Chocolate: the new health food?
A UK cohort study published a paper yesterday with the title “Habitual chocolate consumption and risk of cardiovascular disease among healthy men and women.” In contrast to the last chocolate study to make headlines, this is actual research, involving 20,000 people followed up for twelve years, and was published in a respectable medical journal.
The study found that people who ate more chocolate back in the mid-1990s had less cardiovascular disease over the period to 2008. Of course, this makes for a great press release and headlines
- Stuff: Eating chocolate every day linked to lower heart disease and stroke
- NZ Herald (from the Telegraph): Two choc bars a day keeps doctor away
- One News: Is chocolate good for you? New study suggests 100g a day may be beneficial
Are the findings of the paper true? Well, that depends on what you mean by ‘true’, which is important to remember when you see claims that 90% of scientific results are false.
On the one hand, it’s true that the EPIC study recruited all these people and asked them questions about their diet in the 1990s, and it’s presumably true that the proportion getting cardiovascular disease was lower among those who ate more chocolate and that the study included people who ate up to 100g/day. These are historical facts, not health claims.
The conclusion of the research paper was
Cumulative evidence suggests that higher chocolate intake is associated with a lower risk of future cardiovascular events, although residual confounding cannot be excluded. There does not appear to be any evidence to say that chocolate should be avoided in those who are concerned about cardiovascular risk.
This is also probably true: there is a correlation; it could be due to confounding; there doesn’t seem to be any big extra risk from eating chocolate (instead of something else with similar calorie content).

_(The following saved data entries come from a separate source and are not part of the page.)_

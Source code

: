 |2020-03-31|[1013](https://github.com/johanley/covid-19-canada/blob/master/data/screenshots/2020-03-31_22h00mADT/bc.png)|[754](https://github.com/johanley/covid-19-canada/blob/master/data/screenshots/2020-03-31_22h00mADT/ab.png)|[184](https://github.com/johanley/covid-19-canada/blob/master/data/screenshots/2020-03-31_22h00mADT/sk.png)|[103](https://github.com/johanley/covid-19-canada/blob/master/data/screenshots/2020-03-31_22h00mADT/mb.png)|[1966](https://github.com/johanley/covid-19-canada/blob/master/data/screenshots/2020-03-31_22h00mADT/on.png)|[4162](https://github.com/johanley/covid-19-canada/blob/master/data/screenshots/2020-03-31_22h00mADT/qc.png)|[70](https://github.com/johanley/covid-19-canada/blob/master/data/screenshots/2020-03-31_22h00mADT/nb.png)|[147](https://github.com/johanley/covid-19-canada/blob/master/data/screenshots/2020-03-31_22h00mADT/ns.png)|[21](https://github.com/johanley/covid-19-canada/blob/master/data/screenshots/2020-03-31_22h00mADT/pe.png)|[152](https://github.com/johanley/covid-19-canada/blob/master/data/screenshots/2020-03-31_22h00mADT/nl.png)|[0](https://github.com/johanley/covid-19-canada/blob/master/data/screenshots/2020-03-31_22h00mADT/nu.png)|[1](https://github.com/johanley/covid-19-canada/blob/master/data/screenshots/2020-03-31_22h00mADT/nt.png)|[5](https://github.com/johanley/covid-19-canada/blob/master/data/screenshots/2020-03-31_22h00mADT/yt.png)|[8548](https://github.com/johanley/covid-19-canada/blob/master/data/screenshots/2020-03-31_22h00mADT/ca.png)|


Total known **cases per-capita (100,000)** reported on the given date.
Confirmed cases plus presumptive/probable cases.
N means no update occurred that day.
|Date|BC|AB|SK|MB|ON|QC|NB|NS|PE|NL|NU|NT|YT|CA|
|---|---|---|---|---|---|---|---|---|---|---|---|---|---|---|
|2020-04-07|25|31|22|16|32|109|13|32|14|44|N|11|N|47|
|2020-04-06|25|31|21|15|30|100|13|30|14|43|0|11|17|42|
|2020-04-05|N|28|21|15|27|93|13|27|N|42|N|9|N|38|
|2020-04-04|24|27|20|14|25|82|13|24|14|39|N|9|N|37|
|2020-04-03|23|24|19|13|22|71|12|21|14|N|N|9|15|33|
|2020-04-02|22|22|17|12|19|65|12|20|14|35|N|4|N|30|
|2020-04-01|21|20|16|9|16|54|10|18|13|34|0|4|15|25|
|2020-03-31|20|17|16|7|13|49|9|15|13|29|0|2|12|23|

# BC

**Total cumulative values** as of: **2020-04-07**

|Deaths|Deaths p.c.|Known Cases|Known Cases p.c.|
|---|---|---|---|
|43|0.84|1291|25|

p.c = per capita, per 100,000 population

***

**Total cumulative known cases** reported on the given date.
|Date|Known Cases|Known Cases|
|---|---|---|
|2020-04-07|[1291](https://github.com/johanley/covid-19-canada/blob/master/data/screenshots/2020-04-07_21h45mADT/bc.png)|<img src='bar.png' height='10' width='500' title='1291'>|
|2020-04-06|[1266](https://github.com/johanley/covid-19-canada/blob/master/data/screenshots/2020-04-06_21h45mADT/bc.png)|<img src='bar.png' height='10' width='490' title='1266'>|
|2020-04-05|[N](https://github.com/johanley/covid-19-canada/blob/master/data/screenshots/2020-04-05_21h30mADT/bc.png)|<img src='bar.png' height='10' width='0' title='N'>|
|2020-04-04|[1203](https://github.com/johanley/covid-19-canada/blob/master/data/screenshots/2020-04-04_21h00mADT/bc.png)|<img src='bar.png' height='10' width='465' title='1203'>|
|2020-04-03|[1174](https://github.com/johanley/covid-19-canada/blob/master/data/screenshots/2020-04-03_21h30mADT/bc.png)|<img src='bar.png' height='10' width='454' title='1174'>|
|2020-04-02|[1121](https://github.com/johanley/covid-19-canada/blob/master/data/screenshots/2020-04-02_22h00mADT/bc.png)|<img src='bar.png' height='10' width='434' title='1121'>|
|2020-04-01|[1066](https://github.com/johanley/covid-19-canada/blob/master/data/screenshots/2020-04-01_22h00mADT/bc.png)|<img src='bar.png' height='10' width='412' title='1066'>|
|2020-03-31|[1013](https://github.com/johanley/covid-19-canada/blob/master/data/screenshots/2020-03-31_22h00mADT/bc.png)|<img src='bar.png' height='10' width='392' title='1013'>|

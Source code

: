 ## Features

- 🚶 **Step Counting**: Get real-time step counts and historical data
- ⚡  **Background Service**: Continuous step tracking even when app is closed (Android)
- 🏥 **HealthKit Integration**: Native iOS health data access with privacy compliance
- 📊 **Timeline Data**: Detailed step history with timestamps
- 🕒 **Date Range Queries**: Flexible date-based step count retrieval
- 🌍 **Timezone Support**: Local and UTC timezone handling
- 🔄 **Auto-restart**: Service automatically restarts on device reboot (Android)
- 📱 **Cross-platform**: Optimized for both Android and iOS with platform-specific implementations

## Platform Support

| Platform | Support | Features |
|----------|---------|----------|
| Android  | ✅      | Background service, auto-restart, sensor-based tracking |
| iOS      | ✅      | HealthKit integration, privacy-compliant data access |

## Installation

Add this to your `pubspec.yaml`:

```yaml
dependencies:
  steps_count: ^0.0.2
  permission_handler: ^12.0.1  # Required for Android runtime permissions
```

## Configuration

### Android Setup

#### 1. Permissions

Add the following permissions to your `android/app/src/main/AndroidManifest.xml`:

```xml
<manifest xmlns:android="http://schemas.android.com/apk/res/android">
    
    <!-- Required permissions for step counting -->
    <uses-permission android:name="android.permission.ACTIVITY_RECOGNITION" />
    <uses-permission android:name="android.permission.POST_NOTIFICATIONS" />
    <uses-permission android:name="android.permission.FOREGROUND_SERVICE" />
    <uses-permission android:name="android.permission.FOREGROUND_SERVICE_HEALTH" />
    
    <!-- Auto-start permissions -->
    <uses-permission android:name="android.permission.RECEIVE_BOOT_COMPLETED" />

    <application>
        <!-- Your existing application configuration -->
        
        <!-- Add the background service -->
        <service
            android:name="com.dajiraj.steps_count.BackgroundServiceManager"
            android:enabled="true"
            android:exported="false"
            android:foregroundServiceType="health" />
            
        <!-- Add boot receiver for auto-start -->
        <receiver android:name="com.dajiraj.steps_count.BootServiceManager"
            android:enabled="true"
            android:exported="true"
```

At the other extreme, though, the Herald and One News headlines are misleading: they imply that adding 100g/day of chocolate to your existing diet would be beneficial. First, while the maximum consumption was 100g/day, 95% of the study participants consumed less than 40g/day, and 90% less than 25g/day. Second, and more important, the study looked at people’s normal diet, not at changes in diet.
If you add 100g/day of chocolate to your diet, you either need to cut more than 500 Calories of other foods, or exercise a lot more, to avoid gaining weight. The study participants basically did this: the high-chocolate and low-chocolate groups had similar BMI and waist:hip ratio, and the high-chocolate group exercised more.
Third, there is confounding. The people who ate more chocolate might have been healthier for other reasons. For example, those who ate no chocolate were more likely to have diabetes, which is probably why some of them ate no chocolate. The difference in cardiovascular disease rates was far too small for confounding to be ruled out as an explanation, no matter how carefully the analysis was done (and it was done pretty well).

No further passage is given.